Work request: The answer is to be an exact copy of the lines below running from the line with "through static typing." down to the line with "We value contributions", both ends included, and nothing more.
※ ※ ※
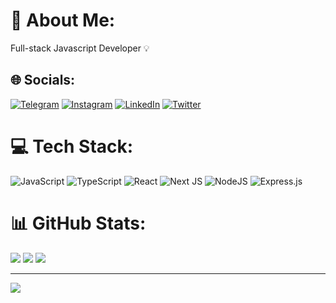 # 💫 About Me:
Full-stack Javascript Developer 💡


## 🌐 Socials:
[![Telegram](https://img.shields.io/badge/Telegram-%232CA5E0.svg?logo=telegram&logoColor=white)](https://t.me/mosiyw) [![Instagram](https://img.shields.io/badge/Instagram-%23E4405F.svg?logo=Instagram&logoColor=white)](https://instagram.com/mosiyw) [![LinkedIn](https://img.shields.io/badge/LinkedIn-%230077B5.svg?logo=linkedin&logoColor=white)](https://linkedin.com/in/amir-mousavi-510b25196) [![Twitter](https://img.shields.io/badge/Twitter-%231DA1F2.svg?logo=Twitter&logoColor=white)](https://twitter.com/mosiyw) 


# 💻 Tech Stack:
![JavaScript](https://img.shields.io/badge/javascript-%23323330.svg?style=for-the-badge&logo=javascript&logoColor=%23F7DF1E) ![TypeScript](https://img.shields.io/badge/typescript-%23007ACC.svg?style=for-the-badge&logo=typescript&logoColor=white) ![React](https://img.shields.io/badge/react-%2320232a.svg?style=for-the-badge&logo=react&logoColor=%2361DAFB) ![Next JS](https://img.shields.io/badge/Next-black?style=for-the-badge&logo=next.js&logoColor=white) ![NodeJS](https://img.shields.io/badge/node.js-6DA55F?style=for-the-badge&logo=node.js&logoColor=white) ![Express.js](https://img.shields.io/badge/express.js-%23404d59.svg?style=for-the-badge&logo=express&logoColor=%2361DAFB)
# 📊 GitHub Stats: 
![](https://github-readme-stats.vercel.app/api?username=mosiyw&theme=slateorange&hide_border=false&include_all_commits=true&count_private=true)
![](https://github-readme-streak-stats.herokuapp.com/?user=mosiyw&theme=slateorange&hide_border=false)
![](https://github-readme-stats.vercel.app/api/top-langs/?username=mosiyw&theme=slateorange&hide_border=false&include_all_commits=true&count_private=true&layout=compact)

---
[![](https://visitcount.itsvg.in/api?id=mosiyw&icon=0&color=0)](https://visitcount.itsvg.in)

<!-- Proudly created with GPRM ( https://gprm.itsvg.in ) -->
※ ※ ※
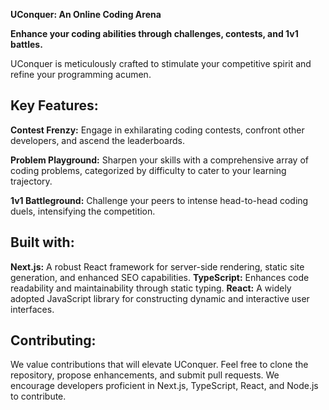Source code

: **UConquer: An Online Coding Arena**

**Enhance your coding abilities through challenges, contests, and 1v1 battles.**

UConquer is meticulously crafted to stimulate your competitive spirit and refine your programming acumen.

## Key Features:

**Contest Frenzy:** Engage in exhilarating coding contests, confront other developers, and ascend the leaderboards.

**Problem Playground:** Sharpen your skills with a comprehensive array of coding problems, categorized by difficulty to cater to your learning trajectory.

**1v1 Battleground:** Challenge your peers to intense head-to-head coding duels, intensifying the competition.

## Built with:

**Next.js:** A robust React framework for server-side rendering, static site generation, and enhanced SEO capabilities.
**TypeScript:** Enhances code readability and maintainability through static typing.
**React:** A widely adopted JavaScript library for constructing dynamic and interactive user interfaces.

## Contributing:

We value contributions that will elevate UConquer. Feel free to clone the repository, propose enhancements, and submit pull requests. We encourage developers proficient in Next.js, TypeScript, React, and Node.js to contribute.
※ ※ ※
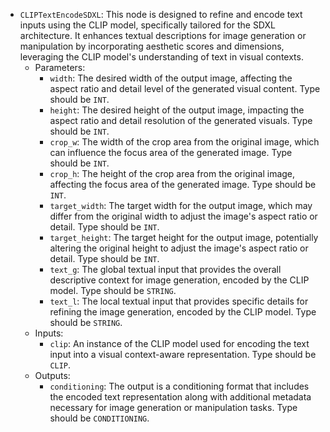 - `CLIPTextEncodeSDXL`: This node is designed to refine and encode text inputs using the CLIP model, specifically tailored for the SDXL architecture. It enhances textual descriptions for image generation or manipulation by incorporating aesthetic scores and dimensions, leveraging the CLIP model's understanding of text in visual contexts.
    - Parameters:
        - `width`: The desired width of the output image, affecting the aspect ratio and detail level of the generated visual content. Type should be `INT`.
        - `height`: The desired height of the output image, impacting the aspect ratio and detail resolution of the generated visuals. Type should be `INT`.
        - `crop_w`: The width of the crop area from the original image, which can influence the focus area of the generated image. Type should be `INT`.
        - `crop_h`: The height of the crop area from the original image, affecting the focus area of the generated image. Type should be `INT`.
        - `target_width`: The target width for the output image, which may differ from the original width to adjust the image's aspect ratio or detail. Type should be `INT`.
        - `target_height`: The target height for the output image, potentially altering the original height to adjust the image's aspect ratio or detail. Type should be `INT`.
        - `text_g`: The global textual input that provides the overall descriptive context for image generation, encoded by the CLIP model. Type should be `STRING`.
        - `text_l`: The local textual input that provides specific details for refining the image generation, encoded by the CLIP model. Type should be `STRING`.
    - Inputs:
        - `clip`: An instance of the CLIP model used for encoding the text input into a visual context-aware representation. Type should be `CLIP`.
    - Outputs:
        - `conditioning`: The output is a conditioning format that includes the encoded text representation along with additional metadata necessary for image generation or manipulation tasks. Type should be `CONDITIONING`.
※ ※ ※
Solution to this exercise:
**TypeScript:** Enhances code readability and maintainability through static typing.
**React:** A widely adopted JavaScript library for constructing dynamic and interactive user interfaces.

## Contributing:

We value contributions that will elevate UConquer. Feel free to clone the repository, propose enhancements, and submit pull requests. We encourage developers proficient in Next.js, TypeScript, React, and Node.js to contribute.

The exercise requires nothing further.